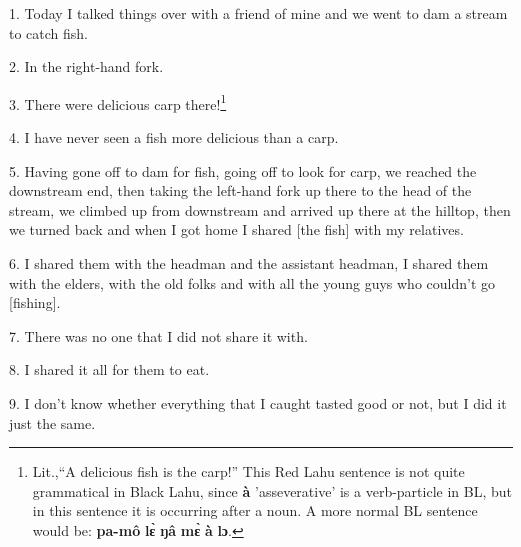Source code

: \setcounter{footnote}{0}

1. Today I talked things over with a friend of mine and we went to dam a stream
to catch fish.

2. In the right-hand fork.

3. There were delicious carp there!\footnote{Lit.,``A delicious fish is the carp!'' This Red Lahu sentence is not quite grammatical in Black Lahu, since \textbf{à} 'asseverative' is a verb-particle in BL, but in this sentence it is occurring after a noun. A more normal BL sentence would be: \textbf{pa-mô} \textbf{lɛ̀} \textbf{ŋâ} \textbf{mɛ̀} \textbf{à} \textbf{lɔ}.}

4. I have never seen a fish more delicious than a carp.

5. Having gone off to dam for fish, going off to look for carp, we reached the downstream
end, then taking the left-hand fork up there to the head of the stream, we climbed
up from downstream and arrived up there at the hilltop, then we turned back and
when I got home I shared [the fish] with my relatives.

6. I shared them with the headman and the assistant headman, I shared them with
the elders, with the old folks and with all the young guys who couldn't go [fishing].

7. There was no one that I did not share it with.

8. I shared it all for them to eat.

9. I don't know whether everything that I caught tasted good or not, but I did it
just the same.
————
→ WHAT TO PRODUCE: In the entries above, find every line holding the word "downstream" and copy it out.

→ SOLVED EXERCISE:
5. Having gone off to dam for fish, going off to look for carp, we reached the downstream
up from downstream and arrived up there at the hilltop, then we turned back and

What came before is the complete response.